Your goal:
Filter the lines below, keeping each one that holds "Admin".
Segment Open
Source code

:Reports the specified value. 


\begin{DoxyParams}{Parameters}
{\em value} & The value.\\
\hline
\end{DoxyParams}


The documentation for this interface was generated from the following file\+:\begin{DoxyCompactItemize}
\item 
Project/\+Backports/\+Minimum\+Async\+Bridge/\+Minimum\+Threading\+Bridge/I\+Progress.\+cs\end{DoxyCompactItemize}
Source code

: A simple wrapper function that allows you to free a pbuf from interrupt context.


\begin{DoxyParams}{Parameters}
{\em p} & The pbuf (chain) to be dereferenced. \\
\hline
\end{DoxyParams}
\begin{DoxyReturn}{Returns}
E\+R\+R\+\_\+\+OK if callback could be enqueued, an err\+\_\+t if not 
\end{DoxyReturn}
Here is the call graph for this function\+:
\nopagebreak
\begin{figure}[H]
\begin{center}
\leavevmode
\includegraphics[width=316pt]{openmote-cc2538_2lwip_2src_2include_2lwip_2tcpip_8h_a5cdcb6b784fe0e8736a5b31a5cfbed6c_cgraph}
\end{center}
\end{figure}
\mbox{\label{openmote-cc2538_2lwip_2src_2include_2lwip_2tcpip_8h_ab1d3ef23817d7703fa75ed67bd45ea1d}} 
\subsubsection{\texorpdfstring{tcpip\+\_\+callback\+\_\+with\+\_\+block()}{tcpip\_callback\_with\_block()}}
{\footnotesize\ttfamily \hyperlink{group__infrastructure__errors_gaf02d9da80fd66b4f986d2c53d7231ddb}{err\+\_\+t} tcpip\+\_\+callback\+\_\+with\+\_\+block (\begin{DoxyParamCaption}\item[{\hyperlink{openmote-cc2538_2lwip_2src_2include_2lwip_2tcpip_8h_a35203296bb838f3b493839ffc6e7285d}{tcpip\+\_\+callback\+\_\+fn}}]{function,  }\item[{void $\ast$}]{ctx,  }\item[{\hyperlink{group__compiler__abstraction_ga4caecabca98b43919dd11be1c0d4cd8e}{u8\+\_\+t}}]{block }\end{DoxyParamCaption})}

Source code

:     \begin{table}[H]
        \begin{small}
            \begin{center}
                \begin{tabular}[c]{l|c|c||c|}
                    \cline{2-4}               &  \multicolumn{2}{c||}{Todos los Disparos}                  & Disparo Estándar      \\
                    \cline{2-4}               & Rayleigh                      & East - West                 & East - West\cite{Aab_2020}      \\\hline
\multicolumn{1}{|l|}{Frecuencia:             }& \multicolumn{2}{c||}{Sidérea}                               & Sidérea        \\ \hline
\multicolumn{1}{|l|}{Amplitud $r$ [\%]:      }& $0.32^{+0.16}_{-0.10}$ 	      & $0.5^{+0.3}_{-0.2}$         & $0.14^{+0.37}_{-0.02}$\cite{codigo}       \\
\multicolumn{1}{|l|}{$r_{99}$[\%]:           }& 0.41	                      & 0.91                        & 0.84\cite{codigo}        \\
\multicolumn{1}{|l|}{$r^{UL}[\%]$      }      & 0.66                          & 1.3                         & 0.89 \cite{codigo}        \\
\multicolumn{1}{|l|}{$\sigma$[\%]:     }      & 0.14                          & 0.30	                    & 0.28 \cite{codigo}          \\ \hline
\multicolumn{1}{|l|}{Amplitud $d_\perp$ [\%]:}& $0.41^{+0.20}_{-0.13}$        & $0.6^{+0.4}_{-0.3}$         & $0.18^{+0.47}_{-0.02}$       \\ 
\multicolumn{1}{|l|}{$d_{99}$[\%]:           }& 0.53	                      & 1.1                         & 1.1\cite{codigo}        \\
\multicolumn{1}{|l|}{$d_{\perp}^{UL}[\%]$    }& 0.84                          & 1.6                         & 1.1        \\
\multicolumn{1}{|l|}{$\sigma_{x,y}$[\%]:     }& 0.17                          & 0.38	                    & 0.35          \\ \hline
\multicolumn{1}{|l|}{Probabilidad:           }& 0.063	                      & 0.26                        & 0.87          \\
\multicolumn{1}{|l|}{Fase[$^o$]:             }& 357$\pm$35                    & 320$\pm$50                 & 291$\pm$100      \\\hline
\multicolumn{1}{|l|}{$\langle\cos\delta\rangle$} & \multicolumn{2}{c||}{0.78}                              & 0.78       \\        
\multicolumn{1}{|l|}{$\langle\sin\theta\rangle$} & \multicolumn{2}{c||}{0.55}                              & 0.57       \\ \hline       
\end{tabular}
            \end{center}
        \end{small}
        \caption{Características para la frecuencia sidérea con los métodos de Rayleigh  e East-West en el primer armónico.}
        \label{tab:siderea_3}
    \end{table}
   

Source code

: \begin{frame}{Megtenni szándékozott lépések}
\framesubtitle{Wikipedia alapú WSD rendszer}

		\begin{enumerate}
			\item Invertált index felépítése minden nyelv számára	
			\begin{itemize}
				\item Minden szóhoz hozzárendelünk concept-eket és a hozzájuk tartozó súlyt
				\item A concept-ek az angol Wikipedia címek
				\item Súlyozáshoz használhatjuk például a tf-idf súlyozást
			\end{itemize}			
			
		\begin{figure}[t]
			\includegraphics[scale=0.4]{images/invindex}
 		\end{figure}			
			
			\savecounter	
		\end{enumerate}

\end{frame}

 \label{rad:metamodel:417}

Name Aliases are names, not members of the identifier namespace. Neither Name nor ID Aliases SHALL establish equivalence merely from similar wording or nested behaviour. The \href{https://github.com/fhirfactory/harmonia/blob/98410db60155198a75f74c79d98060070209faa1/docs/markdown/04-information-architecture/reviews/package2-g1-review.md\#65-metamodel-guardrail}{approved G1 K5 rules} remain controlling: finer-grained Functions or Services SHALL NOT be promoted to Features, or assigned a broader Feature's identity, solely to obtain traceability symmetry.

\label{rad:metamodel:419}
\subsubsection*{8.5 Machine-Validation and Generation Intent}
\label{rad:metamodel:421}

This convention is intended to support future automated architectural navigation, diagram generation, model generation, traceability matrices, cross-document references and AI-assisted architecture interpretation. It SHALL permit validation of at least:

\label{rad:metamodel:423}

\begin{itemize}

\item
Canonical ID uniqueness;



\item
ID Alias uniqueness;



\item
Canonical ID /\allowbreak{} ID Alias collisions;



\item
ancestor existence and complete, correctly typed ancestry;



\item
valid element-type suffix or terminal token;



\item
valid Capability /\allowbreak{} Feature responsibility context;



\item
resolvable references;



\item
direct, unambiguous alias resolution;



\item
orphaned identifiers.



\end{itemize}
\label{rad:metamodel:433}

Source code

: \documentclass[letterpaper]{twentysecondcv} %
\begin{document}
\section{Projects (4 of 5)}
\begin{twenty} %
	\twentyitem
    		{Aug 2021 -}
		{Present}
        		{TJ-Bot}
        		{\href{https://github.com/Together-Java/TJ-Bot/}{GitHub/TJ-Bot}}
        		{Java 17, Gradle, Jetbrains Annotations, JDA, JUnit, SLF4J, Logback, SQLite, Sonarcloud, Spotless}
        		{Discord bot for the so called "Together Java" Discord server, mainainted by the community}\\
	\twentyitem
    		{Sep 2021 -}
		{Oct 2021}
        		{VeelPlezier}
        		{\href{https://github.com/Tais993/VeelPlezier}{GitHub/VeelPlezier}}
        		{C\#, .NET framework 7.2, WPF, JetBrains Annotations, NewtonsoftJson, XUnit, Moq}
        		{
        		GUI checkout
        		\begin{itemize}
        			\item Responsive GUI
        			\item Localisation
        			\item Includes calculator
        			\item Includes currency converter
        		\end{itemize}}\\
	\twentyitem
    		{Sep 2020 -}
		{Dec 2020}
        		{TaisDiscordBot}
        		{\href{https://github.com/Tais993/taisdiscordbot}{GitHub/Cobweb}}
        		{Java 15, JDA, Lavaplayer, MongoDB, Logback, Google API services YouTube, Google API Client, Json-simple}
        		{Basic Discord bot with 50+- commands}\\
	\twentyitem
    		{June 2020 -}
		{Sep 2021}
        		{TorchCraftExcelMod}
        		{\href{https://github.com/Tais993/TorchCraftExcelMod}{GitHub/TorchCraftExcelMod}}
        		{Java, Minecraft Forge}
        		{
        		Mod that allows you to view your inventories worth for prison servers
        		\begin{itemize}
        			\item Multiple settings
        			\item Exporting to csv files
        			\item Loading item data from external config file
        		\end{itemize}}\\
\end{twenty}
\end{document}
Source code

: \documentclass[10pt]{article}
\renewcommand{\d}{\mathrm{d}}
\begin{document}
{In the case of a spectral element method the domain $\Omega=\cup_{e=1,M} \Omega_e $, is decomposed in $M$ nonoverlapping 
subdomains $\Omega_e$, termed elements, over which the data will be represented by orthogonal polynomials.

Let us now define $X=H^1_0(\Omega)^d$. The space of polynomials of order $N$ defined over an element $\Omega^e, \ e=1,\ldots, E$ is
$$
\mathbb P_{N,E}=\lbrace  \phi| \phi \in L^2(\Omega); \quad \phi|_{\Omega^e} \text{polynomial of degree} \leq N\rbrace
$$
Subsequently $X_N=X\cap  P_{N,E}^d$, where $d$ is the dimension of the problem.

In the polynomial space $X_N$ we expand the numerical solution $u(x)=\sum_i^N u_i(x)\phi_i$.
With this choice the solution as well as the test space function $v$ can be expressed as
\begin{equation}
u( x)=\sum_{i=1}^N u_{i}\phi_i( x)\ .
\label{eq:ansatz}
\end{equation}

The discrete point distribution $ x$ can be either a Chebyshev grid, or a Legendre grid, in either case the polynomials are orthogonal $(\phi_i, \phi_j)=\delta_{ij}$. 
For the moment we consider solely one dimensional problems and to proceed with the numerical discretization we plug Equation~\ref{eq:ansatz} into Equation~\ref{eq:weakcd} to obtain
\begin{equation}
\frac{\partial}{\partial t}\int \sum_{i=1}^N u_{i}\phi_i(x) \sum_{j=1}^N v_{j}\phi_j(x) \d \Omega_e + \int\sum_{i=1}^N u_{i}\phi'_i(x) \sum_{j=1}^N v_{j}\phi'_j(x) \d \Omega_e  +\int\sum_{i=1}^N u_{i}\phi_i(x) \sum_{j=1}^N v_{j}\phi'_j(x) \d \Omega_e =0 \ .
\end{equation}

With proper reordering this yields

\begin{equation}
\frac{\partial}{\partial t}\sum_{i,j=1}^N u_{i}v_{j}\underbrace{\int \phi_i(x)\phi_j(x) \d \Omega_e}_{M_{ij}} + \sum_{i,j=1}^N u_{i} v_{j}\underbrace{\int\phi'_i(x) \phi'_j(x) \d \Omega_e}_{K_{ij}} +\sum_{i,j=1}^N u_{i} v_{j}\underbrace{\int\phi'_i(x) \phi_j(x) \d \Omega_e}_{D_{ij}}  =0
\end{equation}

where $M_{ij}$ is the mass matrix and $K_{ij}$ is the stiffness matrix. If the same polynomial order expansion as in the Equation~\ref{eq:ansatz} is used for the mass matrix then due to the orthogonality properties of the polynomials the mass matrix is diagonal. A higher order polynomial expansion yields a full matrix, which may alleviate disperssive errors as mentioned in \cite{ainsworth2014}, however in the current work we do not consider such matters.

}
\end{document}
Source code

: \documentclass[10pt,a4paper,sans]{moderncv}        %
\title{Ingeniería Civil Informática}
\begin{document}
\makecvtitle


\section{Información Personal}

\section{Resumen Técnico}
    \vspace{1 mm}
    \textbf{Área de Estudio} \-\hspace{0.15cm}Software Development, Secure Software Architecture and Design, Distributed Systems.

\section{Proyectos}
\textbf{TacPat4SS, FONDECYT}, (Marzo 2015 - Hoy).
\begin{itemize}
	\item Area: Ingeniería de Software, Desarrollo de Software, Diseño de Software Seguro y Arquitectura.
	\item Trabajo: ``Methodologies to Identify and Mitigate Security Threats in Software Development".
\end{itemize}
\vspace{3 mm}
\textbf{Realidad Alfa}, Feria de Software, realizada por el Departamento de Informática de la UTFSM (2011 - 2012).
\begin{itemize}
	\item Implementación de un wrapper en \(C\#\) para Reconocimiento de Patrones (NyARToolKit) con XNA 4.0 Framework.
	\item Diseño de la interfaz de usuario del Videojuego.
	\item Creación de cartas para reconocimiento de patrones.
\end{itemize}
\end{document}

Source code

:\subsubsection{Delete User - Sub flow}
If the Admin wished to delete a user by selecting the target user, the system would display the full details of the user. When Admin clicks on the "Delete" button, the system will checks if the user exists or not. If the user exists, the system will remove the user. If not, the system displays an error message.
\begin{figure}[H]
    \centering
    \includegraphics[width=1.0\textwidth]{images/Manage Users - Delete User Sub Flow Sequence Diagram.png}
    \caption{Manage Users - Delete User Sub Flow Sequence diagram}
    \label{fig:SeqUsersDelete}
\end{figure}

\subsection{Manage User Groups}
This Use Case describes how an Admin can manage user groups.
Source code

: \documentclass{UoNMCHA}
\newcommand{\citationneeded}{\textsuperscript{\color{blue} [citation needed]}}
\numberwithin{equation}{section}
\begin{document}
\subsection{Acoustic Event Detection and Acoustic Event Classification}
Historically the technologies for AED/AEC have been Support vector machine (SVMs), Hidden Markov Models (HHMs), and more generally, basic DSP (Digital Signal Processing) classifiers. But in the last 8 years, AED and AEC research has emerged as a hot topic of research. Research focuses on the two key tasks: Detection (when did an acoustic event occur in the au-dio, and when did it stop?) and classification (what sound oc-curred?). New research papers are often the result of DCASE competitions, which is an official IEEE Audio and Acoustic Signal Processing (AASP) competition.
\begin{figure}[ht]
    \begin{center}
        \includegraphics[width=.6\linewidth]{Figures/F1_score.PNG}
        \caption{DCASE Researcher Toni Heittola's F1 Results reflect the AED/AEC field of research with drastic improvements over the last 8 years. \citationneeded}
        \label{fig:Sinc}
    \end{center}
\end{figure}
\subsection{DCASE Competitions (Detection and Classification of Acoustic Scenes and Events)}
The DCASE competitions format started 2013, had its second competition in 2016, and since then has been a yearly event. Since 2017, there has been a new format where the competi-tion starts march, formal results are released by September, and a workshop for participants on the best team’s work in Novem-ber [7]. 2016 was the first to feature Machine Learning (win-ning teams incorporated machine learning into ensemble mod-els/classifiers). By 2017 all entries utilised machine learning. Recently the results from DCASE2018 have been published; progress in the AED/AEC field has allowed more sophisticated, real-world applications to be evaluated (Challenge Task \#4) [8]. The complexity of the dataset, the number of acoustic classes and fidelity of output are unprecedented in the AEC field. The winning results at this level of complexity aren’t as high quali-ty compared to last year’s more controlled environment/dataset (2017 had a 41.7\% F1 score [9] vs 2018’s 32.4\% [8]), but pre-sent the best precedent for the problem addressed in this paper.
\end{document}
Segment Closed
Result below:
If the Admin wished to delete a user by selecting the target user, the system would display the full details of the user. When Admin clicks on the "Delete" button, the system will checks if the user exists or not. If the user exists, the system will remove the user. If not, the system displays an error message.
This Use Case describes how an Admin can manage user groups.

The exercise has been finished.